SPARTANBURG, S.C.—It's Aug. 5, and a midmorning cloud cover is keeping the temps, mercifully, under 90. I’m here at Panthers camp to talk to WR Kelvin Benjamin, who drops one slant but is otherwise dominant—for naught. Two weeks in, an ACL tear will end his season. Three times I see a tall wideout elevating to pluck a jump ball from Carolina’s corners—but it’s not Benjamin. I’m seeing Devin Funchess, the 6’5”, 235-pound rookie out of Michigan, who’s going to inherit a lot of the targets that would’ve gone to KB. Can you say “silver lining”? —Austin Murphy
BOURBONNAIS, Ill.—Admittedly, Chicago's offense stumbled through some rough moments in camp. QB Jay Cutler talked about making steady progress, while offensive coordinator Adam Gase preached patience. The tricky transition to Gase's scheme, though, was even more noticeable when backup QBs Jimmy Clausen and David Fales were on the field—a reminder why teams are so often lost when they must turn away from their starter. If Cutler was struggling with the majority of reps and the first-team offense, just imagine the challenge before Clausen and Fales in limited time working with backups and UDFAs. —Chris Burke
ALLEN PARK, Mich.—It was a footnote on the 2015 first-round pick swap by Detroit and Denver, but the Lions remain thrilled that they acquired OL Manny Ramirez in that deal. Cut by Detroit back in 2010 before landing in Denver, Ramirez is now the most veteran member of the offensive line. And both GM Martin Mayhew and coach Jim Caldwell already were praising his versatility before Larry Warford's preseason injury. Ramirez likely will start even if Warford is healthy, but the coaching staff is leaving open the option of using him ... well, anywhere. With a new starter at center (Travis Swanson) and questions about RT LaAdrian Waddle's health, Ramirez may see work at several spots before all is said and done. —CB
ANDERSON, Ind.—I’m a sucker for a feel-good story involving any long-time veteran chasing that elusive first Super Bowl ring, and that’s why I’ll be closely watching the Andre Johnson and Frank Gore sagas in Indianapolis this year. The former University of Miami teammates have 22 years combined of NFL experience, with just five playoff trips between them. Gore did get agonizingly close to winning a ring with the 2012 49ers, but Johnson has never played with a team that advanced beyond the divisional round.
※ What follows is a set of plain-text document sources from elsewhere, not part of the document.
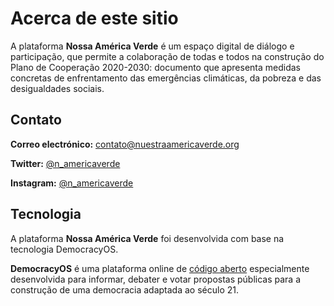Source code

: # Acerca de este sitio

A plataforma **Nossa América Verde** é um espaço digital de diálogo e participação, que permite a colaboração de todas e todos na construção do Plano de Cooperação 2020-2030: documento que apresenta medidas concretas de enfrentamento das emergências climáticas, da pobreza e das desigualdades sociais.

## Contato

**Correo electrónico:** [contato@nuestraamericaverde.org](mailto:contato@nuestraamericaverde.org)

**Twitter:** [@n_americaverde](https://twitter.com/n_americaverde)

**Instagram:** [@n_americaverde](https://www.instagram.com/n_americaverde/)
​
## Tecnologia

A plataforma **Nossa América Verde** foi desenvolvida com base na tecnologia DemocracyOS.

**DemocracyOS** é uma plataforma online de [código aberto](https://github.com/DemocracyOS) especialmente desenvolvida para informar, debater e votar propostas públicas para a construção de uma democracia adaptada ao século 21.

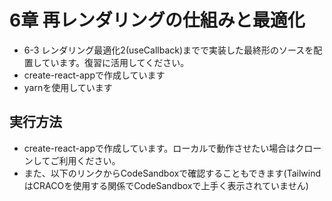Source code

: 
# 6章 再レンダリングの仕組みと最適化

- 6-3 レンダリング最適化2(useCallback)までで実装した最終形のソースを配置しています。復習に活用してください。
- create-react-appで作成しています
- yarnを使用しています

## 実行方法

- create-react-appで作成しています。ローカルで動作させたい場合はクローンしてご利用ください。
- また、以下のリンクからCodeSandboxで確認することもできます(TailwindはCRACOを使用する関係でCodeSandboxで上手く表示されていません)

[]()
In the early stages of the offseason, I wondered if the Colts were right to load up on veterans past the age of 30 in a now-or-never push for the Super Bowl, but now I think they landed the exceptions to the rule in Johnson and Gore. These guys want some hardware, and they want it badly.
“At the end of the day, it’s about legacy,” Colts coach Chuck Pagano told me. “They’re not here because of the cash. They’re here because from afar they saw an organization that’s won for a long time, has a great quarterback and a lot of great players and has taken a step every year in the playoffs. It’s about having the vision and goal of hoisting that Lombardi [trophy]. They’re self-less guys, great teammates and great pros, and they’ve bought into the culture. I love this team. We drafted to win. We’re training to win. We’re all in to win, period.” —Don Banks
JACKSONVILLE, Fla.—“Marquis Lee was held out of practice today because his GPS was too high,” coach Gus Bradley told the local media contingent. “What does that mean?” a reporter asked.
Welcome to football in 2015. The Jaguars were the first NFL team to institute GPS tracking on players—to answer the reporter’s question: it monitors how much, and at what intensity players are running, a potential indicator to prevent injury. Lee told me it’s because he also spends time returning kicks. “I don’t think I was doing too much,” Lee says. “But it’s what the coaches want and what this team does.” —Emily Kaplan
Kansas City Chiefs
ST. JOSEPH, Mo.—It still seems almost unfathomable to me, but Alex Smith has already opened the second decade of his NFL career. I was there that day in New York City’s Javits Center at the 2005 NFL Draft, when a very fresh-faced Smith went first overall to San Francisco, but that might have been his one and only chance to smile in his first six seasons as a 49ers. Smith went a dismal 19-31 as a starting quarterback from 2005-10, and the parade of head coaches and coordinators he played under in San Francisco never ended until Jim Harbaugh got to town in 2011.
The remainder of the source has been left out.